Exercise instructions
Omit the pictures, then reproduce every remaining record exactly.

[[ Data for analysis open ]]

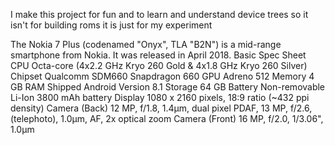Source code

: I make this project for fun and to learn and understand device trees so it isn't for building roms it is just for  my experiment

The Nokia 7 Plus (codenamed "Onyx", TLA "B2N") is a mid-range smartphone from Nokia. It was released in April 2018.
Basic 	Spec Sheet
CPU 	Octa-core (4x2.2 GHz Kryo 260 Gold & 4x1.8 GHz Kryo 260 Silver)
Chipset 	Qualcomm SDM660 Snapdragon 660
GPU 	Adreno 512
Memory 	4 GB RAM
Shipped Android Version 	8.1
Storage 	64 GB
Battery 	Non-removable Li-Ion 3800 mAh battery
Display 	1080 x 2160 pixels, 18:9 ratio (~432 ppi density)
Camera (Back) 	12 MP, f/1.8, 1.4µm, dual pixel PDAF, 13 MP, f/2.6, (telephoto), 1.0µm, AF, 2x optical zoom
Camera (Front) 	16 MP, f/2.0, 1/3.06", 1.0µm
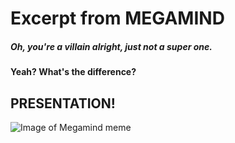 # Excerpt from MEGAMIND


##### Oh, you're a villain alright, just not a super one.
#### Yeah? What's the difference?
## PRESENTATION!
![Image of Megamind meme](https://static.tvtropes.org/pmwiki/pub/images/xehnccuszqdeqsi4t3qjiyjyoc2.jpg)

[[ Data for analysis closed ]]

Task output
Source code

: I make this project for fun and to learn and understand device trees so it isn't for building roms it is just for  my experiment

The Nokia 7 Plus (codenamed "Onyx", TLA "B2N") is a mid-range smartphone from Nokia. It was released in April 2018.
Basic 	Spec Sheet
CPU 	Octa-core (4x2.2 GHz Kryo 260 Gold & 4x1.8 GHz Kryo 260 Silver)
Chipset 	Qualcomm SDM660 Snapdragon 660
GPU 	Adreno 512
Memory 	4 GB RAM
Shipped Android Version 	8.1
Storage 	64 GB
Battery 	Non-removable Li-Ion 3800 mAh battery
Display 	1080 x 2160 pixels, 18:9 ratio (~432 ppi density)
Camera (Back) 	12 MP, f/1.8, 1.4µm, dual pixel PDAF, 13 MP, f/2.6, (telephoto), 1.0µm, AF, 2x optical zoom
Camera (Front) 	16 MP, f/2.0, 1/3.06", 1.0µm
 # Excerpt from MEGAMIND


##### Oh, you're a villain alright, just not a super one.
#### Yeah? What's the difference?
## PRESENTATION!
![Image of Megamind meme](https://static.tvtropes.org/pmwiki/pub/images/xehnccuszqdeqsi4t3qjiyjyoc2.jpg)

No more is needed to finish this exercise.